Boko Haram, Prison Breaks, and Cameroon

The northern Nigerian sect Boko Haram employs a constellation of tactics in its fight against the Nigerian state and other targets. Boko Haram is constantly experimenting with new tactics, from drive-by shootings to suicide bombings to the destruction of cell phone towers to arson to, more recently, kidnappings. While prison breaks are far from the most spectacular tactic in Boko Haram’s arsenal, they have remained a core tactic since the start of the group’s current guerrilla campaign in fall 2010 – indeed, one of the very first incidents in that campaign was a prison break in Bauchi, where Boko Haram set some 700 inmates free. Prison breaks aim at releasing the group’s imprisoned comrades, and possibly also aim at gaining new recruits among other freed inmates. Without in any way minimizing the importance of other tactics the group uses, I would argue that these prison breaks deserve more attention as analysts continue attempting to understand the group and its recruitment patterns.

At least two prison breaks occurred recently.

March 14:

There was jailbreak on Thursday night in Borno town of Gwoza as men suspected to be members of the dreaded BokoHaram sect attacked a prison in the town with missiles.

It was also gathered that the suspected militant sect attackedFadagwai Village where they shot dead two other persons.

The sect members were alleged to have attacked the same town on March 4, 2013 where a police station and bank were partially destroyed.

The Thursday attack on Gwoza which is about 135 kilometres from Maiduguri, the capital town of the troubled Borno state, started at about 6.30pm and a civilian was said to have been killed in the melee as several prisoners were set free.

March 22:

At least 25 people died when gunmen attacked a prison, a police station, a bank and a bar in an eastern Nigerian town, police said.

The simultaneous attacks took place in Ganye, a remote town near Nigeria’s border with Cameroon.

The attacks happened on Friday but the death toll was only reported on Saturday.

No group has said it carried out the attack but police said they suspected Islamist militants Boko Haram.

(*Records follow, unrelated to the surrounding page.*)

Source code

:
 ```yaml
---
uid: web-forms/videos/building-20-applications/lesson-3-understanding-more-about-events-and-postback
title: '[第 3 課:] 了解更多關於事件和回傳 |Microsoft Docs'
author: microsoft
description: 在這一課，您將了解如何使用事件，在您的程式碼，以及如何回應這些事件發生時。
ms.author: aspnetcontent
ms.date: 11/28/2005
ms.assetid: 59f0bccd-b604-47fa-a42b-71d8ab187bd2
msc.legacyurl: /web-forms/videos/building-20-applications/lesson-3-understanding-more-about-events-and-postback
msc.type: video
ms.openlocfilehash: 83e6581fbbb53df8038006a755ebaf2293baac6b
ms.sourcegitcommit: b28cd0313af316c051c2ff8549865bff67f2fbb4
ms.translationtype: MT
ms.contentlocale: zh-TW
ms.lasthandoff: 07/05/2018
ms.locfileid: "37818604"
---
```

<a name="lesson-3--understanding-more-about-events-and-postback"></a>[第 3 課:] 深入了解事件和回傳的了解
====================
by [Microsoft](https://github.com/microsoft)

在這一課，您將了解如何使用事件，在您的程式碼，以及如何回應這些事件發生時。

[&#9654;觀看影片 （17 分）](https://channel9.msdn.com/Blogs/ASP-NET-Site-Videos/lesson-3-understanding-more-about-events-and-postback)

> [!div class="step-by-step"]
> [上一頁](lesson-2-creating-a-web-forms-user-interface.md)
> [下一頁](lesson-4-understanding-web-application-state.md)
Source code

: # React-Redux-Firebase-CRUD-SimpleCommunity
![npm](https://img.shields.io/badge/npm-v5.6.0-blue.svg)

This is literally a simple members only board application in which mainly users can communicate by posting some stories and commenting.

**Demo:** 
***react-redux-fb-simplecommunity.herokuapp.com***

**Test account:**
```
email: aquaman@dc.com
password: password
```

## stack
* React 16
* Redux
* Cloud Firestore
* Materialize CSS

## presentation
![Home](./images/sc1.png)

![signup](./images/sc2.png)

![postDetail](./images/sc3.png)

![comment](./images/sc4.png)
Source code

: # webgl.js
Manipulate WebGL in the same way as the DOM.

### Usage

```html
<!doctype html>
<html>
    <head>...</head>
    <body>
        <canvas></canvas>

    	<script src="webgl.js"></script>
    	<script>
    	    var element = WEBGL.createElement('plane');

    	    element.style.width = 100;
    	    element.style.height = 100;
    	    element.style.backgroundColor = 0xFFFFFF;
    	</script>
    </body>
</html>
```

That the latter attack occurred near Cameroon, where a French family now held by Boko Haram was recently kidnapped, may further alarm Cameroonian authorities. Indeed, Boko Haram recently threatened attacks in Cameroon, specifically mentioning that some of its members are imprisoned there. I wonder if we will eventually see Boko Haram staging prison breaks – in addition to other kinds of violence – in Cameroon itself.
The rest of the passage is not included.